低血糖症とは

血液内のグルコース(ブドウ糖)の濃度は飲食によって多少の変動をしています。血液内のグルコース(ブドウ糖)の濃度がこの正常な変動幅を超えて低いほうに傾き、それによる症状が現れた時、低血糖症といいます。
血液内のグルコース(ブドウ糖)の濃度の正常な変動幅は、だいたい70〜120mgdlの間におさまっています。しかし、絶食時間の長さ、年齢、性や妊娠の有無などによって、正常な人でも通常示さないような低い血液内のグルコース(ブドウ糖)の濃度を示すことがあります。この場合、いらいら感が強いくらいの症状でおさまることが多いようです。
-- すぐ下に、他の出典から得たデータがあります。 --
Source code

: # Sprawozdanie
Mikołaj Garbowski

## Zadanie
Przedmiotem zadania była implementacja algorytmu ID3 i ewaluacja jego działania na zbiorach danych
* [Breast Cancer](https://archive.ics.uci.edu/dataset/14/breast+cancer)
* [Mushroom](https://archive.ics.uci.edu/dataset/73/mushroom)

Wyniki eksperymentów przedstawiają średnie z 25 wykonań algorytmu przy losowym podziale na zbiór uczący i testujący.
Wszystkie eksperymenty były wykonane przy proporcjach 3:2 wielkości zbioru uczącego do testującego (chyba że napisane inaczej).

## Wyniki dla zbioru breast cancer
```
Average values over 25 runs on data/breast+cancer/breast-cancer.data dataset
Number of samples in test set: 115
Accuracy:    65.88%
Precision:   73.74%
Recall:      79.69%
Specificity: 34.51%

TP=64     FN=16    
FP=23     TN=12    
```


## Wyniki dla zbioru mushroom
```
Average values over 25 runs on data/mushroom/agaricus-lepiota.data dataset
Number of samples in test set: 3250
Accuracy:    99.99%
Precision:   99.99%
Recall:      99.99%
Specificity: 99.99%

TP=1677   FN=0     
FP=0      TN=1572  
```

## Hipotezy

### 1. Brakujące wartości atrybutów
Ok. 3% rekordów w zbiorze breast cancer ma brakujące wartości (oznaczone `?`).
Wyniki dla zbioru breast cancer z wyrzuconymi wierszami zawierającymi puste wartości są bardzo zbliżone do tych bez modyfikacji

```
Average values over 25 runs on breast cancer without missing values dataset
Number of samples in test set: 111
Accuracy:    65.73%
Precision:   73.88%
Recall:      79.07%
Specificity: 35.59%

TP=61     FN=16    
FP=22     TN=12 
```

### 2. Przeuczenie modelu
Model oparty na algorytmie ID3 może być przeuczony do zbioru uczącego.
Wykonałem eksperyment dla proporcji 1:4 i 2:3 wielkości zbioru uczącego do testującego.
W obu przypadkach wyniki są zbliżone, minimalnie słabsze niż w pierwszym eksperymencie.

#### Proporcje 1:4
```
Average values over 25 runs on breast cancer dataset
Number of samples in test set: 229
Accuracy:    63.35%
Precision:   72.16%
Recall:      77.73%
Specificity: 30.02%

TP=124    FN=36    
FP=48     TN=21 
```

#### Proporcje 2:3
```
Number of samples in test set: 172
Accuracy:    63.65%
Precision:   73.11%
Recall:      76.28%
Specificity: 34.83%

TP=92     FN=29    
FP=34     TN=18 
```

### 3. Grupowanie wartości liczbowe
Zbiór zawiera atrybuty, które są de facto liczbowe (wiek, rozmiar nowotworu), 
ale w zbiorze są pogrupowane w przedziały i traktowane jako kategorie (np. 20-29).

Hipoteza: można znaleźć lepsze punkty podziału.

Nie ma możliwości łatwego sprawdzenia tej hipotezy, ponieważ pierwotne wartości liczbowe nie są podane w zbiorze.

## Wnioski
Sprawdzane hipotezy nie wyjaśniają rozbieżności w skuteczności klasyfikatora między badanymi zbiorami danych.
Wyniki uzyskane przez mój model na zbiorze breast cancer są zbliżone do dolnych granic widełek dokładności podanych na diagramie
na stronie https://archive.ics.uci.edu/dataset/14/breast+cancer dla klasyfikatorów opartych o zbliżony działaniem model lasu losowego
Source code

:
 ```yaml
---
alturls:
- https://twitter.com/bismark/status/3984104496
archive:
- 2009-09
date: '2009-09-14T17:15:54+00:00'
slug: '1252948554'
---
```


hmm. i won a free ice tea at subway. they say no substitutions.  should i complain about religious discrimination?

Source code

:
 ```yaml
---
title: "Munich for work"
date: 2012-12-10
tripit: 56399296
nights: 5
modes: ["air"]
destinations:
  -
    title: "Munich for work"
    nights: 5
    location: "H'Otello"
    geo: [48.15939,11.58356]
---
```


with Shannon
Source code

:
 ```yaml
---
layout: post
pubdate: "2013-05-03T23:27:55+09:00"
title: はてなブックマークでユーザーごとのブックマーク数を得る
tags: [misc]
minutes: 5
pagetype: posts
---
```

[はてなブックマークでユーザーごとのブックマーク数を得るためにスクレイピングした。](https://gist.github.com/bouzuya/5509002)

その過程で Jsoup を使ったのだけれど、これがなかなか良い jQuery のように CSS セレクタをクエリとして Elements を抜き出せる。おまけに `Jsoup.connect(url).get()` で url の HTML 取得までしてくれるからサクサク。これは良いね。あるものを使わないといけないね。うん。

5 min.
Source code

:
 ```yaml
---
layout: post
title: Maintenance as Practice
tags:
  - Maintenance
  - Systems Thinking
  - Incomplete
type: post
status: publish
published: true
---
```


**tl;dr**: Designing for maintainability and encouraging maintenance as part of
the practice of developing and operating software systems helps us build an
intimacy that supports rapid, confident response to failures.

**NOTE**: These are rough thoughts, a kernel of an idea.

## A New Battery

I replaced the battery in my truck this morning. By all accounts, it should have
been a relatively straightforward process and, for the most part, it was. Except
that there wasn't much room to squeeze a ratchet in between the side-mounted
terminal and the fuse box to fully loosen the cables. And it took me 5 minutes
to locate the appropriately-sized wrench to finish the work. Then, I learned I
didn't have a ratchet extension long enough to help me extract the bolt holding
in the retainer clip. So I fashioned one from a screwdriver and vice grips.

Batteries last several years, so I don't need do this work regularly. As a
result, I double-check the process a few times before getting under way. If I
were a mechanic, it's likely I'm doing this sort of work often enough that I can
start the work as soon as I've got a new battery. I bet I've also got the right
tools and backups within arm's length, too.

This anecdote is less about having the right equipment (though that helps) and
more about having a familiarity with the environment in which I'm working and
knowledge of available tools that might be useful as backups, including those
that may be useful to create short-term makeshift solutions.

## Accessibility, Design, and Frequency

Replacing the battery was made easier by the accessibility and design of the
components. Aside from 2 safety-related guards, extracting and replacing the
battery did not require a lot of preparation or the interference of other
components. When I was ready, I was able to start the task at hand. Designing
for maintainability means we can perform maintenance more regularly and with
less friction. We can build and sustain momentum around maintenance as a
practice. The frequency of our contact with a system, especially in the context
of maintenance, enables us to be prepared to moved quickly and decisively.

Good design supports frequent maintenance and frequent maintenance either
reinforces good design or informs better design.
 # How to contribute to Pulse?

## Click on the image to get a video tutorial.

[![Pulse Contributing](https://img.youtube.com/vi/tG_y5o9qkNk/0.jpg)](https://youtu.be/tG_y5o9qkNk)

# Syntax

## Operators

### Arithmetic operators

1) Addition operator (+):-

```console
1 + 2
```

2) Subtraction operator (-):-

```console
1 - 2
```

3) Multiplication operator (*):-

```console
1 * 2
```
このように血液内のグルコース(ブドウ糖)の濃度が正常域を外れて低くなっても、症状が出にくいこともあります。これは低血糖症を起こす血液内のグルコース(ブドウ糖)の濃度を数字で表すことができないことにも関連しています。実際に血液内のグルコース(ブドウ糖)の濃度でいくつ以下から低血糖である、ということは断言できません。
原因は何か

外因性の原因として多いのは、糖尿病治療薬(インスリンや経口血糖降下薬)によるもの、アルコール摂取(とくに空腹時の)によるもの、抗不整脈薬などの薬剤によるものなどです。
内因性の原因として、反応性低血糖と呼ぶもの(胃切除後のダンピング症候群や胃下垂(いかすい)の人、またインスリン感受性の高い人)がありますが、飲食のとり方に注意することで予防することができます。
治療が必要な内因性低血糖の第1位はインスリノーマ(膵臓β(ベータ)細胞の腫瘍性増殖(しゅようせいぞうしょく))、第2に平滑筋肉腫(へいかつきんにくしゅ)や肝がんなどの腫瘍によるもの、第3はインスリン自己免疫症候群です。
インスリン自己免疫症候群とは、インスリン注射の治療をしたことがないのにもかかわらず自発性低血糖を起こし、血中に大量のヒトインスリンと、このインスリンの90%以上と結合した抗体が存在する疾患です。
低血糖の持続期間の約70%は3カ月以内で、約80%は自然に治ります。早朝の空腹時低血糖でよく発見されますが、食後3〜5時間後の低血糖(反応性低血糖)を起こすこともよくあります。